- _EXERCISE_
With the material below, print exactly the lines between the line holding "2021/06/16 10:33:01<br>" and the line holding "#### Clean Architectureにおいてバリデーションはどこでやるべきか", inclusive. Add nothing else.

- _EXTRACTED INFORMATION_
********

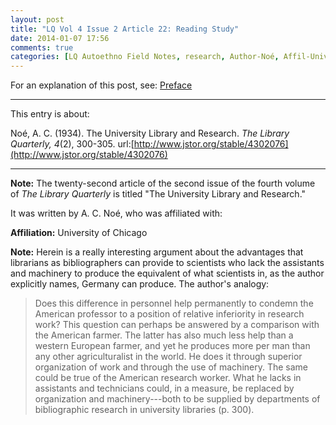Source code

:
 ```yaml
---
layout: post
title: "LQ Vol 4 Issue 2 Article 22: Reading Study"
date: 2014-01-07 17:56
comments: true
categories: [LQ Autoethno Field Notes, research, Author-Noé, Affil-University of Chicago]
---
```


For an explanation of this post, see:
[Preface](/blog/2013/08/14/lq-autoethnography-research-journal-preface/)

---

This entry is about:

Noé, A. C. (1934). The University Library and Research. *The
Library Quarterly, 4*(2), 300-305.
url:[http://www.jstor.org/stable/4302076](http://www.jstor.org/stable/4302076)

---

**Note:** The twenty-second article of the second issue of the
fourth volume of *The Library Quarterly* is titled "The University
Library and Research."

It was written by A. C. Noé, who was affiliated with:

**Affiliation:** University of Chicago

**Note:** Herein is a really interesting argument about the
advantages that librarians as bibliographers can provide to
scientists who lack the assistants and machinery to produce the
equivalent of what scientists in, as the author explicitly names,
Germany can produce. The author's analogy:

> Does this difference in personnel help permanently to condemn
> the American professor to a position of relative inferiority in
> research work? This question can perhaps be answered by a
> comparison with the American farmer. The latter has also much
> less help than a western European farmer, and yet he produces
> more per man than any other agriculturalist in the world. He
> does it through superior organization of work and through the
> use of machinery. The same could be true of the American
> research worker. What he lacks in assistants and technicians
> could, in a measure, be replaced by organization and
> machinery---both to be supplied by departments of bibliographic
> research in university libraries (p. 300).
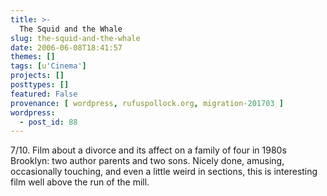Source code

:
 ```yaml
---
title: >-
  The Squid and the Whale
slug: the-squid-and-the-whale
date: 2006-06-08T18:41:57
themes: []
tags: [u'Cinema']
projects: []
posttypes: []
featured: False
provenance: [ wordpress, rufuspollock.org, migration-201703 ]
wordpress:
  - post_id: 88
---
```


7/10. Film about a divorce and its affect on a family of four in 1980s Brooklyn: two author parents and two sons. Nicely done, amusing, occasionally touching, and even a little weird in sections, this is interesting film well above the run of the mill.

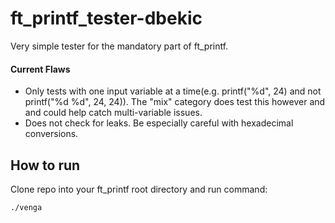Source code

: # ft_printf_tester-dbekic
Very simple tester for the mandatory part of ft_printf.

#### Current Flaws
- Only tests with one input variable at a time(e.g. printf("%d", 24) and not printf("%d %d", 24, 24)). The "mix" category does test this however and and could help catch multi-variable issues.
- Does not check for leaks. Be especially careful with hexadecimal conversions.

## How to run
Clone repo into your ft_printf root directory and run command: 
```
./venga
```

********

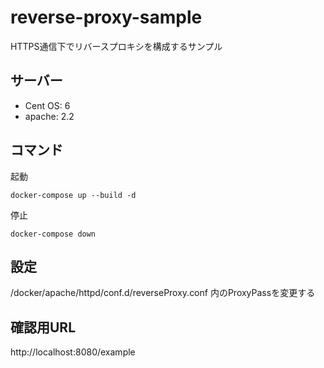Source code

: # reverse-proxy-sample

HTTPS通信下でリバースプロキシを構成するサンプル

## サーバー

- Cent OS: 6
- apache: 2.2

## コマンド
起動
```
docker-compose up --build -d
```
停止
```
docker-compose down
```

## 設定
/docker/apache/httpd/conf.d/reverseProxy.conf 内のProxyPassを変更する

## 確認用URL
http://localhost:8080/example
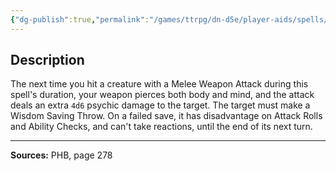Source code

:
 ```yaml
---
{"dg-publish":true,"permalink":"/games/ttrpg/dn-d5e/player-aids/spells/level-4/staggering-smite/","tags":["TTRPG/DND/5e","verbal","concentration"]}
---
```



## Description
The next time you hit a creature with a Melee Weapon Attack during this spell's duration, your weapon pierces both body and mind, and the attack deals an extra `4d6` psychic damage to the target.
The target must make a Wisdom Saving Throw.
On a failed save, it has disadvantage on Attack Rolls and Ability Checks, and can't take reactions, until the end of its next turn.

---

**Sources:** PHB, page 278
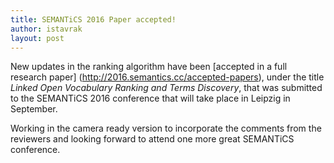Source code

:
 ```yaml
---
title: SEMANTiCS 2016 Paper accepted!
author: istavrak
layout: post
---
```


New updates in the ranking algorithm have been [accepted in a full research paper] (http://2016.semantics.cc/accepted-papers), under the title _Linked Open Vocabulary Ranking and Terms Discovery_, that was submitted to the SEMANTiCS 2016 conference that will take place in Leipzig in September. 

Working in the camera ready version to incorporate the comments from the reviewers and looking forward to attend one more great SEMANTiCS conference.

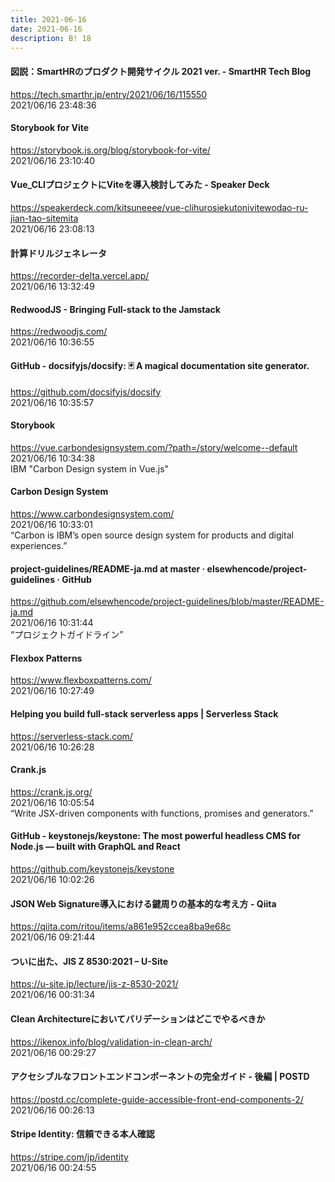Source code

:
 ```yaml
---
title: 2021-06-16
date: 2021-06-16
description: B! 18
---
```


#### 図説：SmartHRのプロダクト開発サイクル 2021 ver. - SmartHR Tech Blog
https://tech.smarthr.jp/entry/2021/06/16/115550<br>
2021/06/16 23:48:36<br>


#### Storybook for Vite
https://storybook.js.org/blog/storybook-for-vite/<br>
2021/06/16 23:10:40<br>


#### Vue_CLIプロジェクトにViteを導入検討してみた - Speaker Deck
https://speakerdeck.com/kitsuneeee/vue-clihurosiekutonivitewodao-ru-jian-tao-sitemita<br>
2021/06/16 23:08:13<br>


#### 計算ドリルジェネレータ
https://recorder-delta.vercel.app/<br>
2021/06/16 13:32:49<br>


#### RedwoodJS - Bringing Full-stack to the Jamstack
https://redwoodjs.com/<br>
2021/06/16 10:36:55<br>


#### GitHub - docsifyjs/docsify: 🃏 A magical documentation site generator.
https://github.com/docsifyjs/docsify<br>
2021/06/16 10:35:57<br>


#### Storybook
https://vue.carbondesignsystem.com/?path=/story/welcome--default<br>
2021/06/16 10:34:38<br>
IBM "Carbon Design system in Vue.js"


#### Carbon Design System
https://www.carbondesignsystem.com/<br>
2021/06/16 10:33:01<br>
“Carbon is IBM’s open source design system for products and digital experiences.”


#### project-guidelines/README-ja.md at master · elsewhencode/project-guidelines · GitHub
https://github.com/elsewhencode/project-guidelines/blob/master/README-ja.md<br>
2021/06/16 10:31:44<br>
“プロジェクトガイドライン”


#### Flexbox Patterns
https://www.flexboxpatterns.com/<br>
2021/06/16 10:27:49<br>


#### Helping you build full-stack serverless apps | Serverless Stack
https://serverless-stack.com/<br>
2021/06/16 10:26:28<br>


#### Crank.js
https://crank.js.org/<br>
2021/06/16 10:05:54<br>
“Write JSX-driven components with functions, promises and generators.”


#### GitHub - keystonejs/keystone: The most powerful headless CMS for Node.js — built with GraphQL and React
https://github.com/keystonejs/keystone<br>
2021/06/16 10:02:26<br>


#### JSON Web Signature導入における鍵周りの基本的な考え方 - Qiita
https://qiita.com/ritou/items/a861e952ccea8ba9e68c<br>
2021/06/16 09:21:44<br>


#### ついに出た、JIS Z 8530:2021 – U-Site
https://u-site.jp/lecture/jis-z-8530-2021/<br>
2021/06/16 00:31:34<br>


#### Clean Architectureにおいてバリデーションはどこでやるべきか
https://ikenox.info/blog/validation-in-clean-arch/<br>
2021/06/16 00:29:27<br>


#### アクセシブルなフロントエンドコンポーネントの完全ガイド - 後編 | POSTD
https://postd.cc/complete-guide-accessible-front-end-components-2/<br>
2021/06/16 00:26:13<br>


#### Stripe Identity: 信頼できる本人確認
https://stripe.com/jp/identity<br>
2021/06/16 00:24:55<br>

********

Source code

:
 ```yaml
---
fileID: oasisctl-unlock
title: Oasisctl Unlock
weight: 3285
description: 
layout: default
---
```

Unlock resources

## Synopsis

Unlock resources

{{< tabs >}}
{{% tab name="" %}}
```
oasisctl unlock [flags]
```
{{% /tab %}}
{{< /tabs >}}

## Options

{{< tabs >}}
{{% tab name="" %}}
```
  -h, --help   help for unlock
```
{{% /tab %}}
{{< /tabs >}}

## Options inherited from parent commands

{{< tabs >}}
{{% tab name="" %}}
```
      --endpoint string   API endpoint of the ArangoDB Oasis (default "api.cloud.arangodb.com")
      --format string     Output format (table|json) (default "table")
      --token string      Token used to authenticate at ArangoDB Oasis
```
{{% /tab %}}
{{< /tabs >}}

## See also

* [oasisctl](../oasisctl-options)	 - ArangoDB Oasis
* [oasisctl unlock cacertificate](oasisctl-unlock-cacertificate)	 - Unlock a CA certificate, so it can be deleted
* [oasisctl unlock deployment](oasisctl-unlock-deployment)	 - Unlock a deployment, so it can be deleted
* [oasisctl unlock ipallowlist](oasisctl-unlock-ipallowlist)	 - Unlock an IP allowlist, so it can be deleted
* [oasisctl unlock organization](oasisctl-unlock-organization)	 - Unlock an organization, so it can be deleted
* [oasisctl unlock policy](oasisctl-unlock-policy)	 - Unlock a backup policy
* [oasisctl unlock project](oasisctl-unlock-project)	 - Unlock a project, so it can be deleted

********

- _WRITTEN REPLY_
2021/06/16 10:33:01<br>
“Carbon is IBM’s open source design system for products and digital experiences.”


#### project-guidelines/README-ja.md at master · elsewhencode/project-guidelines · GitHub
https://github.com/elsewhencode/project-guidelines/blob/master/README-ja.md<br>
2021/06/16 10:31:44<br>
“プロジェクトガイドライン”


#### Flexbox Patterns
https://www.flexboxpatterns.com/<br>
2021/06/16 10:27:49<br>


#### Helping you build full-stack serverless apps | Serverless Stack
https://serverless-stack.com/<br>
2021/06/16 10:26:28<br>


#### Crank.js
https://crank.js.org/<br>
2021/06/16 10:05:54<br>
“Write JSX-driven components with functions, promises and generators.”


#### GitHub - keystonejs/keystone: The most powerful headless CMS for Node.js — built with GraphQL and React
https://github.com/keystonejs/keystone<br>
2021/06/16 10:02:26<br>


#### JSON Web Signature導入における鍵周りの基本的な考え方 - Qiita
https://qiita.com/ritou/items/a861e952ccea8ba9e68c<br>
2021/06/16 09:21:44<br>


#### ついに出た、JIS Z 8530:2021 – U-Site
https://u-site.jp/lecture/jis-z-8530-2021/<br>
2021/06/16 00:31:34<br>


#### Clean Architectureにおいてバリデーションはどこでやるべきか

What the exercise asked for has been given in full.